A escrava Isaura/IV
— Ah! estás ainda ahi?... fizeste bem, — disse Leoncio mal avistou Isaura, que trémula e confusa não ousára sahir do cantinho, a que se abrigára, e onde fazia mil votos ao céo, para que seo senhor não a visse, nem se lembrasse della naquelle momento. — Isaura, continuou elle, — pelo que vejo, andas bem adiantada em amores!... estavas a ouvir finezas daquelle rapazóla...
— Tanto como ouço as suas, meo senhor; por não ter outro remedio. Uma escrava, que ousasse olhar com amor para seos senhores, merecia ser severamente castigada.
— Mas tu disseste alguma cousa áquelle estouvado, Isaura?...
— Eu!? — respondeo a escrava perturbando-se; — eu nada, que possa offender nem ao senhor, nem a elle...
— Pesa bem as tuas palavras, Isaura; olha não procures enganar-me. Nada lhe disseste a meo respeito?
— Nada.
— Juras?
— Juro, — balbuciou Isaura.
— Ah! Isaura, Isaura!... tem cuidado.
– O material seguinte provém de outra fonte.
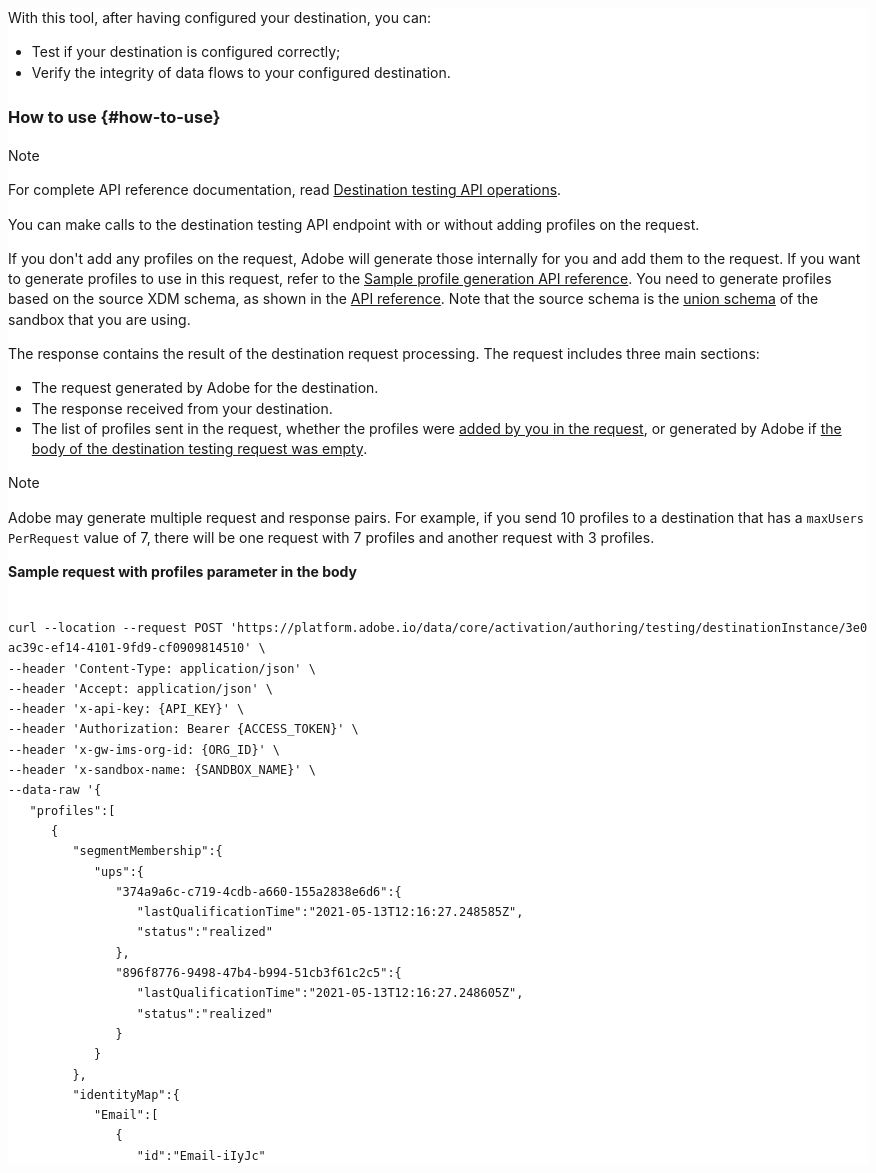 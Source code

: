 With this tool, after having configured your destination, you can:
* Test if your destination is configured correctly;
* Verify the integrity of data flows to your configured destination.

### How to use {#how-to-use}

>[!NOTE]
>
>For complete API reference documentation, read [Destination testing API operations](./destination-testing-api.md).

You can make calls to the destination testing API endpoint with or without adding profiles on the request.

If you don't add any profiles on the request, Adobe will generate those internally for you and add them to the request. If you want to generate profiles to use in this request, refer to the [Sample profile generation API reference](./sample-profile-generation-api.md). You need to generate profiles based on the source XDM schema, as shown in the [API reference](./sample-profile-generation-api.md#generate-sample-profiles-source-schema). Note that the source schema is the [union schema](https://experienceleague.adobe.com/docs/experience-platform/profile/union-schemas/union-schema.html?lang=en) of the sandbox that you are using.

The response contains the result of the destination request processing. The request includes three main sections:
* The request generated by Adobe for the destination.
* The response received from your destination.
* The list of profiles sent in the request, whether the profiles were [added by you in the request](./destination-testing-api.md/#test-with-added-profiles), or generated by Adobe if [the body of the destination testing request was empty](./destination-testing-api.md#test-without-adding-profiles).

>[!NOTE]
>
>Adobe may generate multiple request and response pairs. For example, if you send 10 profiles to a destination that has a `maxUsersPerRequest` value of 7, there will be one request with 7 profiles and another request with 3 profiles.

**Sample request with profiles parameter in the body**

``` shell

curl --location --request POST 'https://platform.adobe.io/data/core/activation/authoring/testing/destinationInstance/3e0ac39c-ef14-4101-9fd9-cf0909814510' \
--header 'Content-Type: application/json' \
--header 'Accept: application/json' \
--header 'x-api-key: {API_KEY}' \
--header 'Authorization: Bearer {ACCESS_TOKEN}' \
--header 'x-gw-ims-org-id: {ORG_ID}' \
--header 'x-sandbox-name: {SANDBOX_NAME}' \
--data-raw '{
   "profiles":[
      {
         "segmentMembership":{
            "ups":{
               "374a9a6c-c719-4cdb-a660-155a2838e6d6":{
                  "lastQualificationTime":"2021-05-13T12:16:27.248585Z",
                  "status":"realized"
               },
               "896f8776-9498-47b4-b994-51cb3f61c2c5":{
                  "lastQualificationTime":"2021-05-13T12:16:27.248605Z",
                  "status":"realized"
               }
            }
         },
         "identityMap":{
            "Email":[
               {
                  "id":"Email-iIyJc"
```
Se até aqui tenho soffrido com paciencia as tuas repulsas e desdens, não estou disposto a supportar, que em minha casa, e quasi em minha presença, estejas a escutar galanteios, de quem quer que seja, e muito menos revelar o que aqui se passa. Se não queres o meo amor, evita ao menos de incorrer no meo odio.
— Perdão, senhor, que culpa tenho eu de andarem a perseguir-me?
— Tens alguma razão; estou vendo, que me verei forçado a desterrar-te desta casa, e a esconder-te em algum canto, onde não sejas tão vista e cobiçada...
— Para que, senhor.....
— Basta; não te posso ouvir agora, Isaura. Não convem que nos encontrem aqui conversando a sós. Em outra occasião te escutarei. — E’ preciso estorvar, que aquelle estonteado vá intrigar-me com Malvina, — murmurava Leoncio retirando-se. — Ah! cão! maldita a hora, em que te trouxe a minha casa!
— Permitta Deos que tal occasião nunca chegue — exclamou tristemente dentro da alma a rapariga, vendo seo senhor retirar-se. Ella via com angustia e mortal desassocego as continuas e cada vez mais encarniçadas sollicitações de Leoncio, e não atinava com um meio de oppor-lhes um paradeiro. Resolvida a resistir até á morte, lembrava-se da sorte de sua infeliz mãe, cuja triste historia bem conhecia, pois a tinha ouvido, segredada a medo e mysteriosamente, da boca de alguns velhos escravos da casa, e o futuro se lhe antolhava carregado das mais negras e sinistras cores.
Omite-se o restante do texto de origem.